Refractory HypoxemiaThe patent foramen ovale is an embryologic remnant present in up to 20 to 35 percent of normal adult subjects. “Pencil” patency is present in 6 percent; the remainder are only “probe” patent. Although of no clinical significance in healthy individuals, it may be the potential site of a right-to-left shunt. This may result in complications such as paradoxic emboli, abscess formation and profound hypoxemia unresponsive to increasing concentrations of inspired oxygen. Hypoxemia may be further aggravated by mechanical ventilation using positive end-expiratory pressure (PEEP). In such cases, detection of the shunt is of great clinical significance. In this report we describe a case of right-to-left shunt demonstrated by radionuclide angiocardiographic examination that was performed after perfusion lung scan revealed abnormality.

Case Report

A 33-year-old black man with a history of intravenous drug abuse was admitted following two weeks of progressive obtundation and disorientation. The patient was a heavy smoker. No prior cardiac or pulmonary abnormalities were noted. On physical examination, right hemiparesis and papilledema were found. No cyanosis was evident. The chest radiographic examination on admission revealed no abnormality. CT scan of the head demonstrated a large brain abscess which was initially drained percutaneously. Culture of the abscess grew Fusobacterium nucleatum and Clostridial species, but results of blood cultures were negative. He was treated with penicillin-G, 2,000,000 units every four hours, and chloramphenicol, 1 g every six hours. After repeat CT scan showed residual mass effect and abscess cavity, the patient underwent craniotomy for drainage.

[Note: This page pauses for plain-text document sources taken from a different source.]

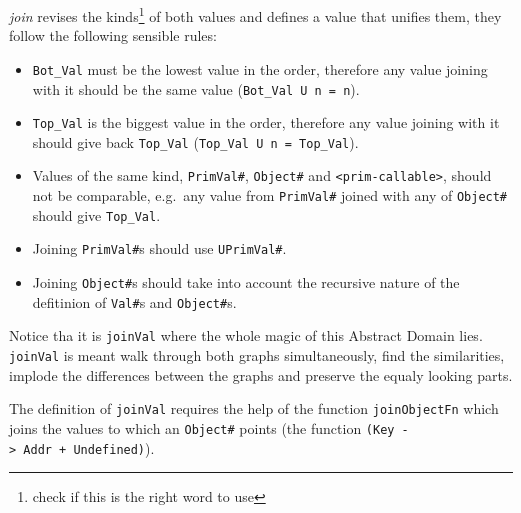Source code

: \emph{join} revises the kinds\footnote{check if this is the right word
  to use} of both values and defines a value that unifies them, they
follow the following sensible rules:

\begin{itemize}
\tightlist
\item
  \texttt{Bot\_Val} must be the lowest value in the order, therefore any
  value joining with it should be the same value
  (\texttt{Bot\_Val\ U\ n\ =\ n}).
\item
  \texttt{Top\_Val} is the biggest value in the order, therefore any
  value joining with it should give back \texttt{Top\_Val}
  (\texttt{Top\_Val\ U\ n\ =\ Top\_Val}).
\item
  Values of the same kind, \texttt{PrimVal\#}, \texttt{Object\#} and
  \texttt{\textless{}prim-callable\textgreater{}}, should not be
  comparable, e.g.~any value from \texttt{PrimVal\#} joined with any of
  \texttt{Object\#} should give \texttt{Top\_Val}.
\item
  Joining \texttt{PrimVal\#}s should use \texttt{UPrimVal\#}.
\item
  Joining \texttt{Object\#}s should take into account the recursive
  nature of the defitinion of \texttt{Val\#}s and \texttt{Object\#}s.
\end{itemize}

Notice tha it is \texttt{joinVal} where the whole magic of this Abstract
Domain lies. \texttt{joinVal} is meant walk through both graphs
simultaneously, find the similarities, implode the differences between
the graphs and preserve the equaly looking parts.

The definition of \texttt{joinVal} requires the help of the function
\texttt{joinObjectFn} which joins the values to which an
\texttt{Object\#} points (the function
\texttt{(Key\ -\textgreater{}\ Addr\ +\ Undefined)}).

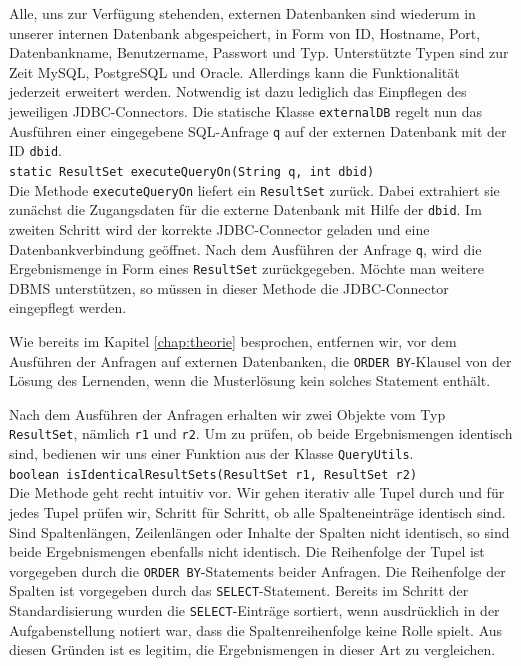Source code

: Alle, uns zur Verfügung stehenden, externen Datenbanken sind wiederum in unserer internen Datenbank abgespeichert, in Form von ID, Hostname, Port, Datenbankname, Benutzername, Passwort und Typ. Unterstützte Typen sind zur Zeit MySQL, PostgreSQL und Oracle. Allerdings kann die Funktionalität jederzeit erweitert werden. Notwendig ist dazu lediglich das Einpflegen des jeweiligen JDBC-Connectors. Die statische Klasse \verb|externalDB| regelt nun das Ausführen einer eingegebene SQL-Anfrage \verb|q| auf der externen Datenbank mit der ID \verb|dbid|. \\
\verb|static ResultSet executeQueryOn(String q, int dbid)|\\
Die Methode \verb|executeQueryOn| liefert ein \verb|ResultSet| zurück. Dabei extrahiert sie zunächst die Zugangsdaten für die externe Datenbank mit Hilfe der \verb|dbid|. Im zweiten Schritt wird der korrekte JDBC-Connector geladen und eine Datenbankverbindung geöffnet. Nach dem Ausführen der Anfrage \verb|q|, wird die Ergebnismenge in Form eines \verb|ResultSet| zurückgegeben. Möchte man weitere DBMS unterstützen, so müssen in dieser Methode die JDBC-Connector eingepflegt werden.

Wie bereits im Kapitel \ref{chap:theorie} besprochen, entfernen wir, vor dem Ausführen der Anfragen auf externen Datenbanken, die \verb|ORDER BY|-Klausel von der Lösung des Lernenden, wenn die Musterlösung kein solches Statement enthält. 

Nach dem Ausführen der Anfragen erhalten wir zwei Objekte vom Typ \verb|ResultSet|, nämlich \verb|r1| und \verb|r2|. Um zu prüfen, ob beide Ergebnismengen identisch sind, bedienen wir uns einer Funktion aus der Klasse \verb|QueryUtils|.\\
\verb|boolean isIdenticalResultSets(ResultSet r1, ResultSet r2)|\\
Die Methode geht recht intuitiv vor. Wir gehen iterativ alle Tupel durch und für jedes Tupel prüfen wir, Schritt für Schritt, ob alle Spalteneinträge identisch sind. Sind Spaltenlängen, Zeilenlängen oder Inhalte der Spalten nicht identisch, so sind beide Ergebnismengen ebenfalls nicht identisch. Die Reihenfolge der Tupel ist vorgegeben durch die \verb|ORDER BY|-Statements beider Anfragen. Die Reihenfolge der Spalten ist vorgegeben durch das \verb|SELECT|-Statement. Bereits im Schritt der Standardisierung wurden die \verb|SELECT|-Einträge sortiert, wenn ausdrücklich in der Aufgabenstellung notiert war, dass die Spaltenreihenfolge keine Rolle spielt. Aus diesen Gründen ist es legitim, die Ergebnismengen in dieser Art zu vergleichen.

The patient remained intubated after surgery because of persist of Po2 to 74 mm Hg.On the third postoperative day, his oxygenation deteriorated: Po2 dropped to 49 mm Hg while on 60 percent oxygen. Early on the fourth postoperative day, FIos was increased to 100 percent. Arterial blood gas results were: pH 7.44; Pos 60.3 mm Hg; Pcot 27.5 mm Hg and Hco3 18.5 mEq/L. Chest radiographic examination showed persistent right middle lobe infiltrate. Mechanical ventilation was started with an IMV of 8; TV of800 ml; Flo, of 100 percent and 7.5 cm H20 PEEP. Arterial blood gas values were essentially unchanged, with Po2 remaining at 60.6 mm Hg. It is rather terrible to have no air to breath. Canadian Neighbor Pharmacy may deliver to you special respiratory masks to take your breath under control.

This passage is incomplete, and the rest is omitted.